Exclude the pictures, then restate every entry below exactly.

Start of Block

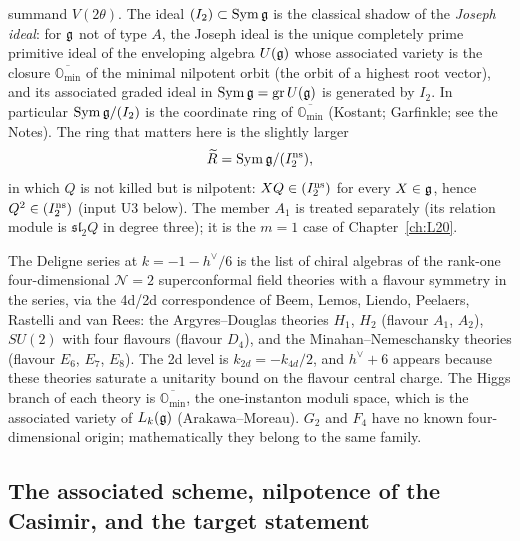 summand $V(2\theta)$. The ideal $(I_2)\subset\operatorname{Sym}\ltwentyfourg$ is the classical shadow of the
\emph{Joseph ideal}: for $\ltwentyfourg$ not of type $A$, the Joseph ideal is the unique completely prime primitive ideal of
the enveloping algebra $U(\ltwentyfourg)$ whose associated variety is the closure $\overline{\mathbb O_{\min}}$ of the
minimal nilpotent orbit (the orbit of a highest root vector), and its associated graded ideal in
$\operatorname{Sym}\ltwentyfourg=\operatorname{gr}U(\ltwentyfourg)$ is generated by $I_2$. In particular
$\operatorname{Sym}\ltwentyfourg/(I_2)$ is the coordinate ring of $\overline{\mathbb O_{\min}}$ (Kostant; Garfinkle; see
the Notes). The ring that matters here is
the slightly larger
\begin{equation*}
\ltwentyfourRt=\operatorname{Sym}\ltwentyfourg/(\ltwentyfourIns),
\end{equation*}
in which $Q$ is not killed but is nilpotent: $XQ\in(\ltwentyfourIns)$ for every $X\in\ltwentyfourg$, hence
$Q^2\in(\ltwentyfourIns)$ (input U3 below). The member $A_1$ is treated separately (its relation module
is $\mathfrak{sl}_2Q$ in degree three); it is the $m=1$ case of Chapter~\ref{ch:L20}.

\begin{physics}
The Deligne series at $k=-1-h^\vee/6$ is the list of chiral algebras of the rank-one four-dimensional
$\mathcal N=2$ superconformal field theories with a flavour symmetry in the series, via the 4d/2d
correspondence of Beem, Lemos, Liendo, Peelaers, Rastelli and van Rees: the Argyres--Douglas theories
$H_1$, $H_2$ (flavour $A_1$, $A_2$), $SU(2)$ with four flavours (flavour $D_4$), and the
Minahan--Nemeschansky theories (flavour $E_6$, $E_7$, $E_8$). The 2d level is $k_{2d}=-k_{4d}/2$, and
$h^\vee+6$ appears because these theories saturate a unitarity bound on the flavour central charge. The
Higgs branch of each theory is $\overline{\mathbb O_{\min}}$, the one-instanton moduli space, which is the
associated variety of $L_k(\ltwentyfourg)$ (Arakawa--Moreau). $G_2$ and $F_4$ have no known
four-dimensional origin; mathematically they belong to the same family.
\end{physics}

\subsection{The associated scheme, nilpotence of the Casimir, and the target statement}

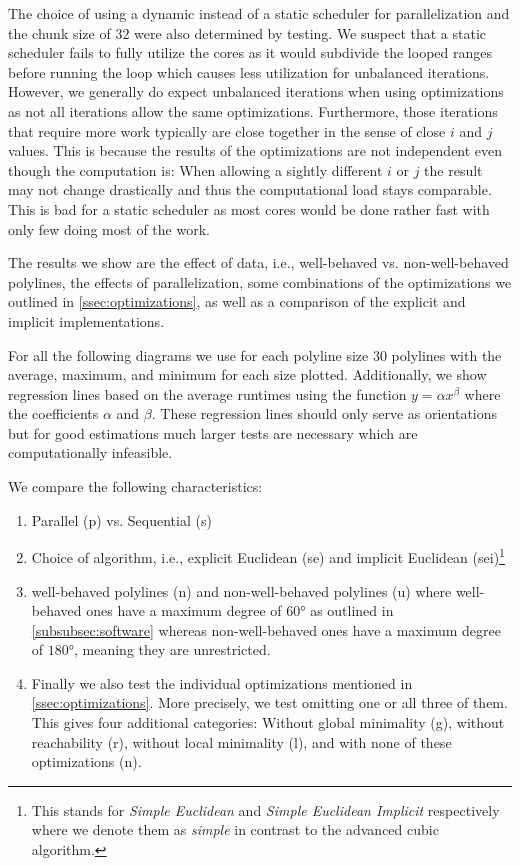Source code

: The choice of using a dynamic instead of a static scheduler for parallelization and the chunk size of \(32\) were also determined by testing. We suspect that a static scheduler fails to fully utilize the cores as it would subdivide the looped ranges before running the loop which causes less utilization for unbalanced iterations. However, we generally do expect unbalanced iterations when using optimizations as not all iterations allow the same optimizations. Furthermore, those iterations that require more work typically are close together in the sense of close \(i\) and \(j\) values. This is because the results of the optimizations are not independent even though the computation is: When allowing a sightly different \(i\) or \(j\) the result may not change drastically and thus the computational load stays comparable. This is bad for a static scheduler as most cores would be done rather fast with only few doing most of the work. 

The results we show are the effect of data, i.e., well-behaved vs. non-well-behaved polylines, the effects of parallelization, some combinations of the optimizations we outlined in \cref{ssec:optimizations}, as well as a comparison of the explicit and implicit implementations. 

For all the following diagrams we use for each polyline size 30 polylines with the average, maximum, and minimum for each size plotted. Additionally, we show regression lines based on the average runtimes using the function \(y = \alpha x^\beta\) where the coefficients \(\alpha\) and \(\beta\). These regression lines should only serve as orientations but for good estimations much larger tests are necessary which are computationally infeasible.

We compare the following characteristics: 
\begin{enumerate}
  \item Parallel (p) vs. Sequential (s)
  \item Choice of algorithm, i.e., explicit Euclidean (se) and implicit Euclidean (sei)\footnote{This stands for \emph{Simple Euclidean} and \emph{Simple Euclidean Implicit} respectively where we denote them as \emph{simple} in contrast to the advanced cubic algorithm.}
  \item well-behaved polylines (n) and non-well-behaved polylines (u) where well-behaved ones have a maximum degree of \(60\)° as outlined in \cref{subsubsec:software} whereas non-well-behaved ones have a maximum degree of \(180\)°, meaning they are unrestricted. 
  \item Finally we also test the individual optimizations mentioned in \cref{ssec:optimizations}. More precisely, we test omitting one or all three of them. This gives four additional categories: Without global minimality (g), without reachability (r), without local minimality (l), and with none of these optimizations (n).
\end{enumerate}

End of Block

> [Result for this exercise]
 summand $V(2\theta)$. The ideal $(I_2)\subset\operatorname{Sym}\ltwentyfourg$ is the classical shadow of the
\emph{Joseph ideal}: for $\ltwentyfourg$ not of type $A$, the Joseph ideal is the unique completely prime primitive ideal of
the enveloping algebra $U(\ltwentyfourg)$ whose associated variety is the closure $\overline{\mathbb O_{\min}}$ of the
minimal nilpotent orbit (the orbit of a highest root vector), and its associated graded ideal in
$\operatorname{Sym}\ltwentyfourg=\operatorname{gr}U(\ltwentyfourg)$ is generated by $I_2$. In particular
$\operatorname{Sym}\ltwentyfourg/(I_2)$ is the coordinate ring of $\overline{\mathbb O_{\min}}$ (Kostant; Garfinkle; see
the Notes). The ring that matters here is
the slightly larger
\begin{equation*}
\ltwentyfourRt=\operatorname{Sym}\ltwentyfourg/(\ltwentyfourIns),
\end{equation*}
in which $Q$ is not killed but is nilpotent: $XQ\in(\ltwentyfourIns)$ for every $X\in\ltwentyfourg$, hence
$Q^2\in(\ltwentyfourIns)$ (input U3 below). The member $A_1$ is treated separately (its relation module
is $\mathfrak{sl}_2Q$ in degree three); it is the $m=1$ case of Chapter~\ref{ch:L20}.

\begin{physics}
The Deligne series at $k=-1-h^\vee/6$ is the list of chiral algebras of the rank-one four-dimensional
$\mathcal N=2$ superconformal field theories with a flavour symmetry in the series, via the 4d/2d
correspondence of Beem, Lemos, Liendo, Peelaers, Rastelli and van Rees: the Argyres--Douglas theories
$H_1$, $H_2$ (flavour $A_1$, $A_2$), $SU(2)$ with four flavours (flavour $D_4$), and the
Minahan--Nemeschansky theories (flavour $E_6$, $E_7$, $E_8$). The 2d level is $k_{2d}=-k_{4d}/2$, and
$h^\vee+6$ appears because these theories saturate a unitarity bound on the flavour central charge. The
Higgs branch of each theory is $\overline{\mathbb O_{\min}}$, the one-instanton moduli space, which is the
associated variety of $L_k(\ltwentyfourg)$ (Arakawa--Moreau). $G_2$ and $F_4$ have no known
four-dimensional origin; mathematically they belong to the same family.
\end{physics}

\subsection{The associated scheme, nilpotence of the Casimir, and the target statement}

Source code

: The choice of using a dynamic instead of a static scheduler for parallelization and the chunk size of \(32\) were also determined by testing. We suspect that a static scheduler fails to fully utilize the cores as it would subdivide the looped ranges before running the loop which causes less utilization for unbalanced iterations. However, we generally do expect unbalanced iterations when using optimizations as not all iterations allow the same optimizations. Furthermore, those iterations that require more work typically are close together in the sense of close \(i\) and \(j\) values. This is because the results of the optimizations are not independent even though the computation is: When allowing a sightly different \(i\) or \(j\) the result may not change drastically and thus the computational load stays comparable. This is bad for a static scheduler as most cores would be done rather fast with only few doing most of the work. 

The results we show are the effect of data, i.e., well-behaved vs. non-well-behaved polylines, the effects of parallelization, some combinations of the optimizations we outlined in \cref{ssec:optimizations}, as well as a comparison of the explicit and implicit implementations. 

For all the following diagrams we use for each polyline size 30 polylines with the average, maximum, and minimum for each size plotted. Additionally, we show regression lines based on the average runtimes using the function \(y = \alpha x^\beta\) where the coefficients \(\alpha\) and \(\beta\). These regression lines should only serve as orientations but for good estimations much larger tests are necessary which are computationally infeasible.

We compare the following characteristics: 
\begin{enumerate}
  \item Parallel (p) vs. Sequential (s)
  \item Choice of algorithm, i.e., explicit Euclidean (se) and implicit Euclidean (sei)\footnote{This stands for \emph{Simple Euclidean} and \emph{Simple Euclidean Implicit} respectively where we denote them as \emph{simple} in contrast to the advanced cubic algorithm.}
  \item well-behaved polylines (n) and non-well-behaved polylines (u) where well-behaved ones have a maximum degree of \(60\)° as outlined in \cref{subsubsec:software} whereas non-well-behaved ones have a maximum degree of \(180\)°, meaning they are unrestricted. 
  \item Finally we also test the individual optimizations mentioned in \cref{ssec:optimizations}. More precisely, we test omitting one or all three of them. This gives four additional categories: Without global minimality (g), without reachability (r), without local minimality (l), and with none of these optimizations (n).
\end{enumerate}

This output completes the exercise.